The MCS event on 15 March 2008 was previously investigated in Li and Mecikalski (2010) to explore the assimilation of polarimetric radar observations collected by the Advanced Radar for Meteorological and Operational Research (ARMOR). ARMOR (Petersen et al. 2007) is a C-band Doppler radar located at Huntsville International Airport (34.6804°N, 86.7743°W). The observation data for this MCS case have been shown in Li and Mecikalski (2010, 2012), in which a more detailed description of the quality and the limitation of the observational data can be found.

Two-way interactive nested domains were adopted in the numerical simulations of the WRF model (Skamarock et al. 2008). As in Li and Mecikalski (2010), the model domains have horizontal resolutions of 12, 4, and 1.33 km, respectively. The model physics options in all experiments included the Rapid Radiative Transfer Model (RRTM; Mlawer et al. 1997) longwave radiation, Dudhia shortwave radiation (Dudhia 1989), Betts–Miller–Janjić cumulus parameterization (Janjić 1994), and Yonsei University (YSU) PBL schemes (Hong et al. 2006). Since hail and graupel particles were observed in this storm (Li and Mecikalski 2010), the WRF single-moment 6-class (WSM6) microphysics scheme (Hong et al. 2004) was adopted. The cumulus parameterization was used only in the outer domain with 12-km resolution. The model initial conditions were interpolated from the NCEP North American Mesoscale Forecast System (NAM) analysis with a 12-km resolution. The boundary conditions were also interpolated from the NAM analysis and were updated every 6 h.

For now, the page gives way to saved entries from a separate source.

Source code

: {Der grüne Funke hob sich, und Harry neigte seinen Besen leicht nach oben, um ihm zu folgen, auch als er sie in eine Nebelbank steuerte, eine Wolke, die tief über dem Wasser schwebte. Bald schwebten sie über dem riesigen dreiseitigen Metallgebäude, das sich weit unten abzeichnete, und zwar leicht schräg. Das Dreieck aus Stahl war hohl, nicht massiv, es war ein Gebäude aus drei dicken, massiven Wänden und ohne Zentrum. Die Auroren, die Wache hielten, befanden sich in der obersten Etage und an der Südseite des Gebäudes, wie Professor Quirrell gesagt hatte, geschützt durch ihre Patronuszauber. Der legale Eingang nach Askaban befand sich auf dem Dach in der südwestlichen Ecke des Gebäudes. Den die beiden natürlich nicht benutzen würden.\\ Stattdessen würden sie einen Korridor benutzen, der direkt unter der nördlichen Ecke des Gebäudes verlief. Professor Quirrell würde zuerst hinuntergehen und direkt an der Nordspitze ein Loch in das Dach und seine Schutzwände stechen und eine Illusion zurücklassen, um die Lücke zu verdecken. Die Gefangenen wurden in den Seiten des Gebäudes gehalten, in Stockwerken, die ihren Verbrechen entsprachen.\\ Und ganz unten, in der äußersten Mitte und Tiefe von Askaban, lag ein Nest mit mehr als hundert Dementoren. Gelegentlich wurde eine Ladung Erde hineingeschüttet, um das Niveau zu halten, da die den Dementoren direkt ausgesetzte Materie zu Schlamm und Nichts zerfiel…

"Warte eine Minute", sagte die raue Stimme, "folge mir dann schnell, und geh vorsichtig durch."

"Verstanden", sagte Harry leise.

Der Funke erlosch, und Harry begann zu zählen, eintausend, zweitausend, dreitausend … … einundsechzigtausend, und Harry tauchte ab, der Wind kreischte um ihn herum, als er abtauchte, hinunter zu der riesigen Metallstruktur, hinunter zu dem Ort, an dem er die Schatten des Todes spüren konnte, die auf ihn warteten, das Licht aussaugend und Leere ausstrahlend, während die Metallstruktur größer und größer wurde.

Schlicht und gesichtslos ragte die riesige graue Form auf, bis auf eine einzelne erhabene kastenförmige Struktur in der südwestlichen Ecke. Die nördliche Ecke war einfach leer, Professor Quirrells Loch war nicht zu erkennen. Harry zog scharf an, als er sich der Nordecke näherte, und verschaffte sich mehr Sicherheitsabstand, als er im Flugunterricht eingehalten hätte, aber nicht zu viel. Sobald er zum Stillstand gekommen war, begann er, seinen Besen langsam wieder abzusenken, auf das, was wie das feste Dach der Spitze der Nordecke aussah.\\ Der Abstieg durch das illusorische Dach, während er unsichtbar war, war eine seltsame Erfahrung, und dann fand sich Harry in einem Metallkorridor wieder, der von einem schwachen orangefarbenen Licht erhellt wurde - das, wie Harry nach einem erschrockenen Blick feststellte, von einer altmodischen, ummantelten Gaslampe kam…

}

Four numerical experiments were conducted for the MCS event (see Table 1). The experiment CTRL is a WRF control simulation initialized using NAM analysis with no data assimilation. Two experiments WRM and ICE have been conducted to assimilate radar observations with different WRF 3D-Var packages. In the experiment WRM, reflectivity and radial velocity data from the KHTX radar were assimilated using the warm-rain WRF 3D-Var package. In ICE, reflectivity and radial velocity data were assimilated using the ice-phase assimilation package. An additional experiment, ICE_KDP assimilated KDP and radial velocity data collected by ARMOR using the ice-phase assimilation package. The ARMOR data were used because the KHTX radar did not have the polarimetric capability at that time. All simulations began at 0600 UTC 15 March 2008. In all experiments, the radar data were assimilated between 0730 and 0830 UTC 15 March 2008 with a 30-min interval. After the cycled data assimilation, a forecast was made from 0830 to 1200 UTC 15 March 2008. For all experiments, the radar observations were assimilated into all three domains of the WRF Model with different data-thinning procedures. Since the gridded radar data have a horizontal resolution of 1 km, the data were averaged at two adjacent points prior to being assimilated into the innermost domain (1.33 km). For the two outer domains, the observational data were thinned by averaging values (weighted by the distance) within 2- or 6-km distance from the radar grids to fit the 4- or 12-km resolution.

Table 1.

Numerical experiments setup.

Table 1.

4. Results

a. Single-data test

The newly developed ice-phase WRF 3D-Var package was first evaluated using single-data test experiments. The single pseudo-observation of reflectivity at 0730 UTC 15 March 2008 was assimilated in two experiments, WRM_SINGLE and ICE_SINGLE, using the warm-rain and ice-phase 3D-Var packages, respectively. For both single-data test experiments, five outer loops were used in the radar data assimilation. In the first test, an observation with reflectivity of 56 dBZ at 2-km altitude at 35.7°N, 89.93°W was assimilated using Eq. (9). The background qr is 3.25 g kg−1 at the observation location, which is equivalent to a reflectivity of 47 dBZ when being calculated using Eq. (9). Figure 1 shows the analysis increment fields in qr and qc at model level 8 (the level closest to 2-km height) from the two experiments. It is shown that WRM_SINGLE and ICE_SINGLE created very similar increments in the qr and qc fields at model level 8 in terms of magnitude and the pattern of the data impact.

Fig. 1.
Fig. 1.

Data assimilation increment at 0730 UTC 15 Mar 2008 at model level 8 (near 2-km altitude) in cloud water [qc (g kg−1)] and rainwater [qr (g kg−1)] from the (a),(b) WRM_SINGLE and (c),(d) ICE_SINGLE experiments with assimilation of single-radar reflectivity of 56 dBZ at 2-km height. The contour lines for the cloud water increment are 0.005, 0.01, 0.02, and 0.04 g kg−1. The contour lines for the rainwater increment are 0.01, 0.05, 0.1, 0.15, and 0.3 g kg−1.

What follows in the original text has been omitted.